How easy it is to forget this truth. The reality is we are always learning. And we are not always needing a teacher so as to engage that process. And true enough: there will be times that my experience will be such that I can share in my knowledge and thus “teach” the others in my life. This shift between teacher and learner is fluid. It is hard, at times, to know where one begins and the other ends. Even my thesis advisor reminds me of this in her latest email: that in graduate school, I am to be simultaneously both a learner and teacher. Of course. We state this in theory, but I often wonder whether we as adults make this a concerted practice. To what extent do we truly believe that our children teach us?
In thinking about this, I have compiled a list of some things I have learned from my students. In no order of significance:
• The rules to the game jacks
• Sign language
• How to dance with inhibition
• How to listen
• The best way to position a cup of juice, carton of chocolate milk or a water bottle so that it will indefinitely fall to the floor and make a giant puddle
• The characters on Mario
• How cats get fixed
• That certain words must never be rhymed unless one wants to live with the consequences
• That certain words have more than one meaning, depending on your family upbringing
• How to care for children who’ve witnessed abuse
• What sand sounds like
• How not to colour inside the lines
• Why hugs are important
• That grief can be felt in the very young
• Why teachers must be, as much as is possible, a stand-in for Mom, or Dad or Grandma or any other viable guardian because kids need someone they can count on. And teachers are certainly in a great position to be all that and then some.

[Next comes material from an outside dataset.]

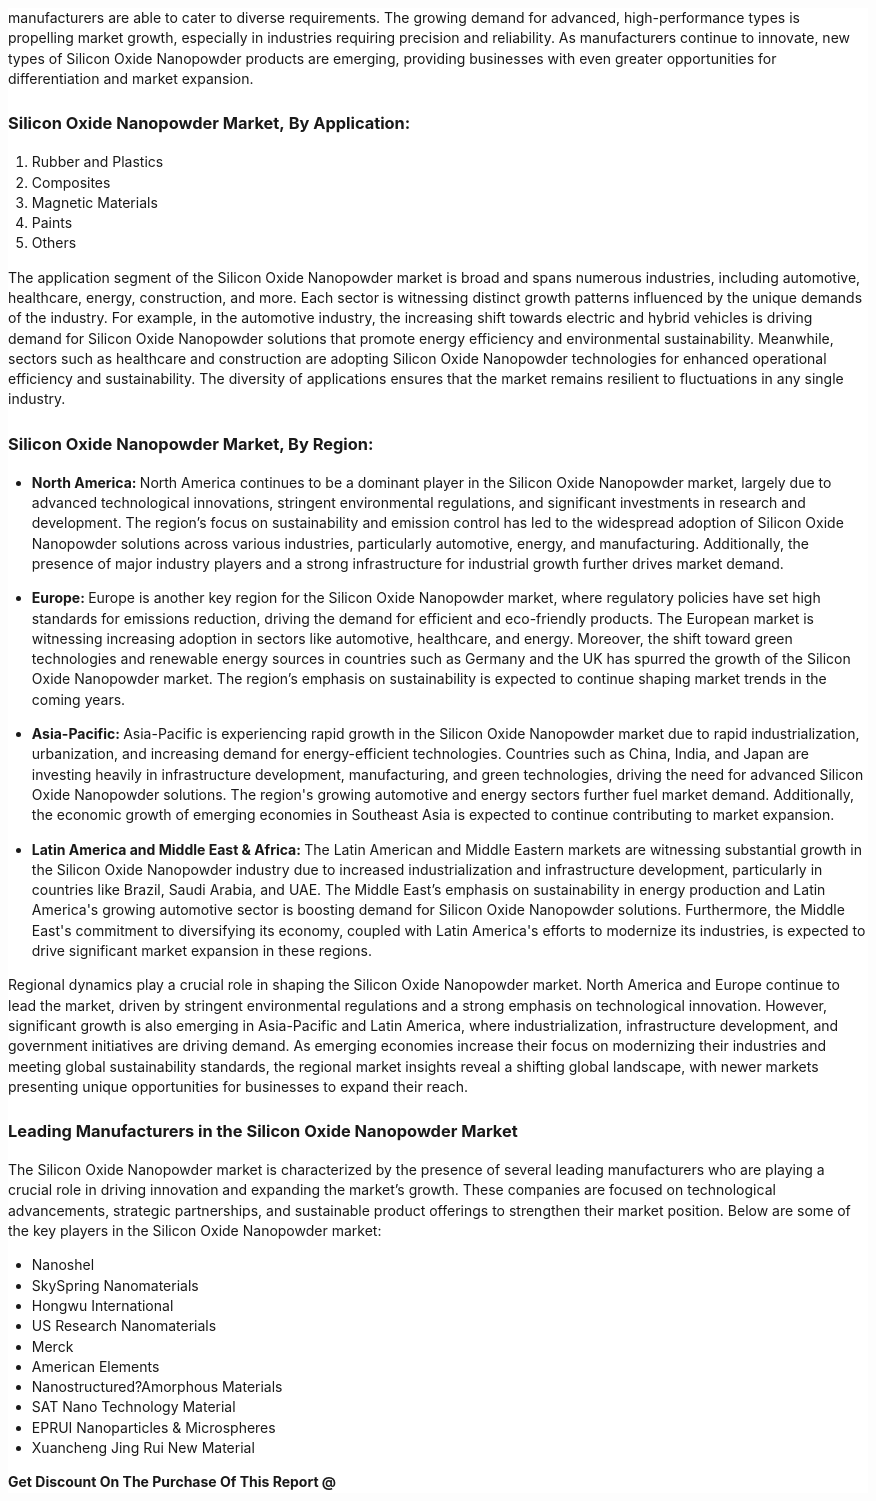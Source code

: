 manufacturers are able to cater to diverse requirements. The growing demand for advanced, high-performance types is propelling market growth, especially in industries requiring precision and reliability. As manufacturers continue to innovate, new types of Silicon Oxide Nanopowder products are emerging, providing businesses with even greater opportunities for differentiation and market expansion.</p><h3>Silicon Oxide Nanopowder Market,&nbsp;By Application:</h3><ol><li>Rubber and Plastics<li> Composites<li> Magnetic Materials<li> Paints<li> Others</li></ol><p>The application segment of the Silicon Oxide Nanopowder market is broad and spans numerous industries, including automotive, healthcare, energy, construction, and more. Each sector is witnessing distinct growth patterns influenced by the unique demands of the industry. For example, in the automotive industry, the increasing shift towards electric and hybrid vehicles is driving demand for Silicon Oxide Nanopowder solutions that promote energy efficiency and environmental sustainability. Meanwhile, sectors such as healthcare and construction are adopting Silicon Oxide Nanopowder technologies for enhanced operational efficiency and sustainability. The diversity of applications ensures that the market remains resilient to fluctuations in any single industry.</p><h3>Silicon Oxide Nanopowder Market, By Region:</h3><ul><li><p><strong>North America:&nbsp;</strong>North America continues to be a dominant player in the Silicon Oxide Nanopowder market, largely due to advanced technological innovations, stringent environmental regulations, and significant investments in research and development. The region&rsquo;s focus on sustainability and emission control has led to the widespread adoption of Silicon Oxide Nanopowder solutions across various industries, particularly automotive, energy, and manufacturing. Additionally, the presence of major industry players and a strong infrastructure for industrial growth further drives market demand.</p></li><li><p><strong><strong>Europe:&nbsp;</strong></strong>Europe is another key region for the Silicon Oxide Nanopowder market, where regulatory policies have set high standards for emissions reduction, driving the demand for efficient and eco-friendly products. The European market is witnessing increasing adoption in sectors like automotive, healthcare, and energy. Moreover, the shift toward green technologies and renewable energy sources in countries such as Germany and the UK has spurred the growth of the Silicon Oxide Nanopowder market. The region&rsquo;s emphasis on sustainability is expected to continue shaping market trends in the coming years.</p></li><li><p><strong><strong>Asia-Pacific:&nbsp;</strong></strong>Asia-Pacific is experiencing rapid growth in the Silicon Oxide Nanopowder market due to rapid industrialization, urbanization, and increasing demand for energy-efficient technologies. Countries such as China, India, and Japan are investing heavily in infrastructure development, manufacturing, and green technologies, driving the need for advanced Silicon Oxide Nanopowder solutions. The region's growing automotive and energy sectors further fuel market demand. Additionally, the economic growth of emerging economies in Southeast Asia is expected to continue contributing to market expansion.</p></li><li><p><strong><strong>Latin America and Middle East &amp; Africa:&nbsp;</strong></strong>The Latin American and Middle Eastern markets are witnessing substantial growth in the Silicon Oxide Nanopowder industry due to increased industrialization and infrastructure development, particularly in countries like Brazil, Saudi Arabia, and UAE. The Middle East&rsquo;s emphasis on sustainability in energy production and Latin America's growing automotive sector is boosting demand for Silicon Oxide Nanopowder solutions. Furthermore, the Middle East's commitment to diversifying its economy, coupled with Latin America's efforts to modernize its industries, is expected to drive significant market expansion in these regions.</p></li></ul><p>Regional dynamics play a crucial role in shaping the Silicon Oxide Nanopowder market. North America and Europe continue to lead the market, driven by stringent environmental regulations and a strong emphasis on technological innovation. However, significant growth is also emerging in Asia-Pacific and Latin America, where industrialization, infrastructure development, and government initiatives are driving demand. As emerging economies increase their focus on modernizing their industries and meeting global sustainability standards, the regional market insights reveal a shifting global landscape, with newer markets presenting unique opportunities for businesses to expand their reach.</p><h3><strong>Leading Manufacturers in the Silicon Oxide Nanopowder Market</strong></h3><p>The Silicon Oxide Nanopowder market is characterized by the presence of several leading manufacturers who are playing a crucial role in driving innovation and expanding the market&rsquo;s growth. These companies are focused on technological advancements, strategic partnerships, and sustainable product offerings to strengthen their market position. Below are some of the key players in the Silicon Oxide Nanopowder market:</p></div><div class="article-main__content" data-test-id="publishing-text-block"><ul><li><span class="">Nanoshel<li> SkySpring Nanomaterials<li> Hongwu International<li> US Research Nanomaterials<li> Merck<li> American Elements<li> Nanostructured?Amorphous Materials<li> SAT Nano Technology Material<li> EPRUI Nanoparticles & Microspheres<li> Xuancheng Jing Rui New Material</span></li></ul></div><div class="article-main__content" data-test-id="publishing-text-block"><p><span class="font-[700]"><strong>Get Discount On The Purchase Of This Report @</strong>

I am ever the learner. Some days, I feel the burden of such overwhelms me. Great is the responsibility of needing to learn. To know. To find understanding. To become more aware. And huge is the expectation to learn everything I must know. Even in compiling a list such as I have above, I am in awe of what I do not know about my Splendid Seven:
• What fears they have of starting Grade 1?
• Why children sweat so much, even at the tender age of 6?
• How come they wipe their noses on their shirts?
• What details of their morning I am missing, leading back to before they got on the bus?
• What home is really like?
• Their greatest hope in life
• Their truest thoughts about me: the good, the bad and the downright ugly
• What they feel like when they are alone
• What they wonder about growing older
• Why they pick their scabs
I am ever the learner. But I am also a teacher. Two worlds collide even as a perfect collusion is formed.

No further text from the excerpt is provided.